▶ _Saved entries_:

##########

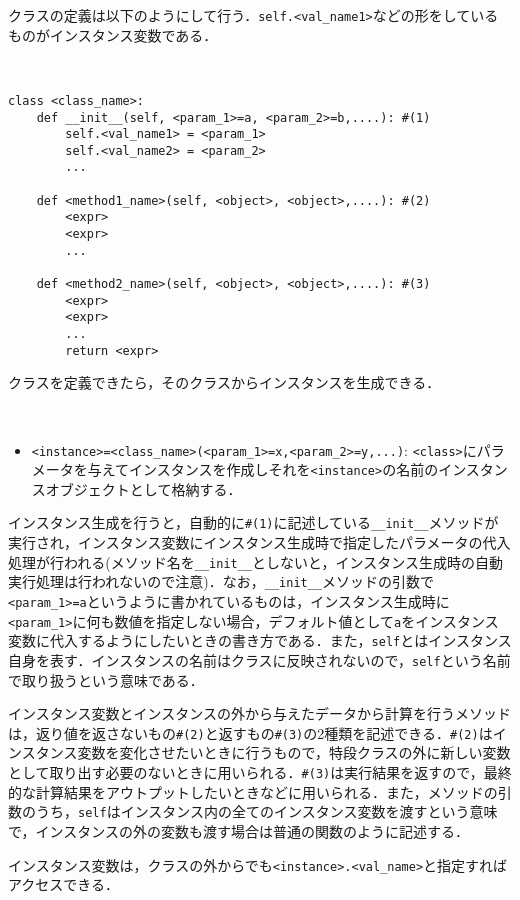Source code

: クラスの定義は以下のようにして行う．\texttt{self.<val\_name1>}などの形をしているものがインスタンス変数である．
\begin{gram}[クラスの定義]　
\begin{lstlisting}
class <class_name>:
	def __init__(self, <param_1>=a, <param_2>=b,....): #(1)
		self.<val_name1> = <param_1>
		self.<val_name2> = <param_2>
		...
	
	def <method1_name>(self, <object>, <object>,....): #(2)
		<expr>
		<expr>
		...
	
	def <method2_name>(self, <object>, <object>,....): #(3)
		<expr>
		<expr>
		...
		return <expr>
\end{lstlisting}
\end{gram}
クラスを定義できたら，そのクラスからインスタンスを生成できる．
\begin{gram}[インスタンスの生成]　
\begin{itemize}
\item \texttt{<instance>=<class\_name>(<param\_1>=x,<param\_2>=y,...)}: \texttt{<class>}にパラメータを与えてインスタンスを作成しそれを\texttt{<instance>}の名前のインスタンスオブジェクトとして格納する．
\end{itemize}
\end{gram}
インスタンス生成を行うと，自動的に\texttt{\#(1)}に記述している\texttt{\_\_init\_\_}メソッドが実行され，インスタンス変数にインスタンス生成時で指定したパラメータの代入処理が行われる(メソッド名を\texttt{\_\_init\_\_}としないと，インスタンス生成時の自動実行処理は行われないので注意)．なお，\texttt{\_\_init\_\_}メソッドの引数で\texttt{<param\_1>=a}というように書かれているものは，インスタンス生成時に\texttt{<param\_1>}に何も数値を指定しない場合，デフォルト値として\texttt{a}をインスタンス変数に代入するようにしたいときの書き方である．また，\texttt{self}とはインスタンス自身を表す．インスタンスの名前はクラスに反映されないので，\texttt{self}という名前で取り扱うという意味である．

インスタンス変数とインスタンスの外から与えたデータから計算を行うメソッドは，返り値を返さないもの\texttt{\#(2)}と返すもの\texttt{\#(3)}の2種類を記述できる．\texttt{\#(2)}はインスタンス変数を変化させたいときに行うもので，特段クラスの外に新しい変数として取り出す必要のないときに用いられる．\texttt{\#(3)}は実行結果を返すので，最終的な計算結果をアウトプットしたいときなどに用いられる．また，メソッドの引数のうち，\texttt{self}はインスタンス内の全てのインスタンス変数を渡すという意味で，インスタンスの外の変数も渡す場合は普通の関数のように記述する．

インスタンス変数は，クラスの外からでも\texttt{<instance>.<val\_name>}と指定すればアクセスできる．

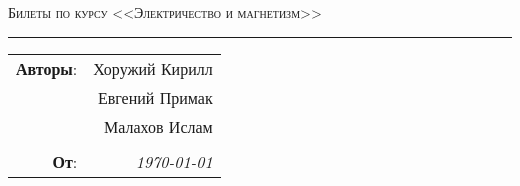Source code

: 
\begin{center}
    \LARGE \textsc{Билеты по курсу <<Электричество и магнетизм>>}
\end{center}

\hrule

\phantom{42}

\begin{flushright}
    \begin{tabular}{rr}
        \textbf{Авторы}: 
        & Хоружий Кирилл \\
        & Евгений Примак \\
        & Малахов Ислам \\
        &\\
        \textbf{От}: &
        \textit{\today}\\
    \end{tabular}
\end{flushright}

\thispagestyle{empty}
\tableofcontents
\newpage
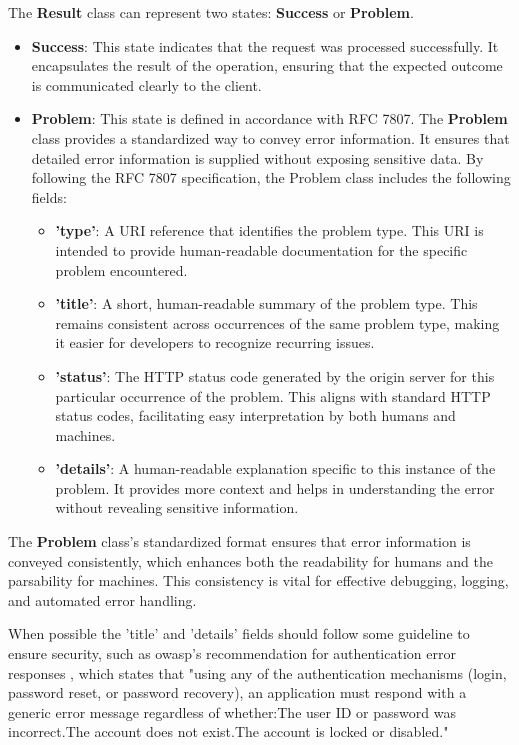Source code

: The \textbf{Result} class can represent two states: \textbf{Success} or \textbf{Problem}.
\begin{itemize}
	\item \textbf{Success}: This state indicates that the request was processed successfully. It encapsulates the result of the operation, ensuring that the expected outcome is communicated clearly to the client.
	\item \textbf{Problem}: This state is defined in accordance with RFC 7807\cite{rfc7807}. The \textbf{Problem} class provides a standardized way to convey error information. It ensures that detailed error information is supplied without exposing sensitive data. By following the RFC 7807 specification, the Problem class includes the following fields:
	\begin{itemize}
		\item \textbf{'type'}: A URI reference that identifies the problem type. This URI is intended to provide human-readable documentation for the specific problem encountered.
		\item \textbf{'title'}: A short, human-readable summary of the problem type. This remains consistent across occurrences of the same problem type, making it easier for developers to recognize recurring issues.
		\item \textbf{'status'}:  The HTTP status code generated by the origin server for this particular occurrence of the problem. This aligns with standard HTTP status codes, facilitating easy interpretation by both humans and machines.
		\item \textbf{'details'}: A human-readable explanation specific to this instance of the problem. It provides more context and helps in understanding the error without revealing sensitive information.
	\end{itemize}
\end{itemize}

The \textbf{Problem} class's standardized format ensures that error information is conveyed consistently, which enhances both the readability for humans and the parsability for machines. This consistency is vital for effective debugging, logging, and automated error handling.

When possible the 'title' and 'details' fields should follow some guideline to ensure security, such as owasp's recommendation for authentication error responses \cite{owasp_authentication}, which states that "using any of the authentication mechanisms (login, password reset, or password recovery), an application must respond with a generic error message regardless of whether:The user ID or password was incorrect.The account does not exist.The account is locked or disabled."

##########

▶ _What you need to do_: Once the pictures are set aside, output all of the data above verbatim.

▶ _Response area_:
Source code

: クラスの定義は以下のようにして行う．\texttt{self.<val\_name1>}などの形をしているものがインスタンス変数である．
\begin{gram}[クラスの定義]　
\begin{lstlisting}
class <class_name>:
	def __init__(self, <param_1>=a, <param_2>=b,....): #(1)
		self.<val_name1> = <param_1>
		self.<val_name2> = <param_2>
		...
	
	def <method1_name>(self, <object>, <object>,....): #(2)
		<expr>
		<expr>
		...
	
	def <method2_name>(self, <object>, <object>,....): #(3)
		<expr>
		<expr>
		...
		return <expr>
\end{lstlisting}
\end{gram}
クラスを定義できたら，そのクラスからインスタンスを生成できる．
\begin{gram}[インスタンスの生成]　
\begin{itemize}
\item \texttt{<instance>=<class\_name>(<param\_1>=x,<param\_2>=y,...)}: \texttt{<class>}にパラメータを与えてインスタンスを作成しそれを\texttt{<instance>}の名前のインスタンスオブジェクトとして格納する．
\end{itemize}
\end{gram}
インスタンス生成を行うと，自動的に\texttt{\#(1)}に記述している\texttt{\_\_init\_\_}メソッドが実行され，インスタンス変数にインスタンス生成時で指定したパラメータの代入処理が行われる(メソッド名を\texttt{\_\_init\_\_}としないと，インスタンス生成時の自動実行処理は行われないので注意)．なお，\texttt{\_\_init\_\_}メソッドの引数で\texttt{<param\_1>=a}というように書かれているものは，インスタンス生成時に\texttt{<param\_1>}に何も数値を指定しない場合，デフォルト値として\texttt{a}をインスタンス変数に代入するようにしたいときの書き方である．また，\texttt{self}とはインスタンス自身を表す．インスタンスの名前はクラスに反映されないので，\texttt{self}という名前で取り扱うという意味である．

インスタンス変数とインスタンスの外から与えたデータから計算を行うメソッドは，返り値を返さないもの\texttt{\#(2)}と返すもの\texttt{\#(3)}の2種類を記述できる．\texttt{\#(2)}はインスタンス変数を変化させたいときに行うもので，特段クラスの外に新しい変数として取り出す必要のないときに用いられる．\texttt{\#(3)}は実行結果を返すので，最終的な計算結果をアウトプットしたいときなどに用いられる．また，メソッドの引数のうち，\texttt{self}はインスタンス内の全てのインスタンス変数を渡すという意味で，インスタンスの外の変数も渡す場合は普通の関数のように記述する．

インスタンス変数は，クラスの外からでも\texttt{<instance>.<val\_name>}と指定すればアクセスできる．

Source code

: 
\begin{center}
    \LARGE \textsc{Билеты по курсу <<Электричество и магнетизм>>}
\end{center}

\hrule

\phantom{42}

\begin{flushright}
    \begin{tabular}{rr}
        \textbf{Авторы}: 
        & Хоружий Кирилл \\
        & Евгений Примак \\
        & Малахов Ислам \\
        &\\
        \textbf{От}: &
        \textit{\today}\\
    \end{tabular}
\end{flushright}

\thispagestyle{empty}
\tableofcontents
\newpage
Source code

: The \textbf{Result} class can represent two states: \textbf{Success} or \textbf{Problem}.
\begin{itemize}
	\item \textbf{Success}: This state indicates that the request was processed successfully. It encapsulates the result of the operation, ensuring that the expected outcome is communicated clearly to the client.
	\item \textbf{Problem}: This state is defined in accordance with RFC 7807\cite{rfc7807}. The \textbf{Problem} class provides a standardized way to convey error information. It ensures that detailed error information is supplied without exposing sensitive data. By following the RFC 7807 specification, the Problem class includes the following fields:
	\begin{itemize}
		\item \textbf{'type'}: A URI reference that identifies the problem type. This URI is intended to provide human-readable documentation for the specific problem encountered.
		\item \textbf{'title'}: A short, human-readable summary of the problem type. This remains consistent across occurrences of the same problem type, making it easier for developers to recognize recurring issues.
		\item \textbf{'status'}:  The HTTP status code generated by the origin server for this particular occurrence of the problem. This aligns with standard HTTP status codes, facilitating easy interpretation by both humans and machines.
		\item \textbf{'details'}: A human-readable explanation specific to this instance of the problem. It provides more context and helps in understanding the error without revealing sensitive information.
	\end{itemize}
\end{itemize}

The \textbf{Problem} class's standardized format ensures that error information is conveyed consistently, which enhances both the readability for humans and the parsability for machines. This consistency is vital for effective debugging, logging, and automated error handling.

When possible the 'title' and 'details' fields should follow some guideline to ensure security, such as owasp's recommendation for authentication error responses \cite{owasp_authentication}, which states that "using any of the authentication mechanisms (login, password reset, or password recovery), an application must respond with a generic error message regardless of whether:The user ID or password was incorrect.The account does not exist.The account is locked or disabled."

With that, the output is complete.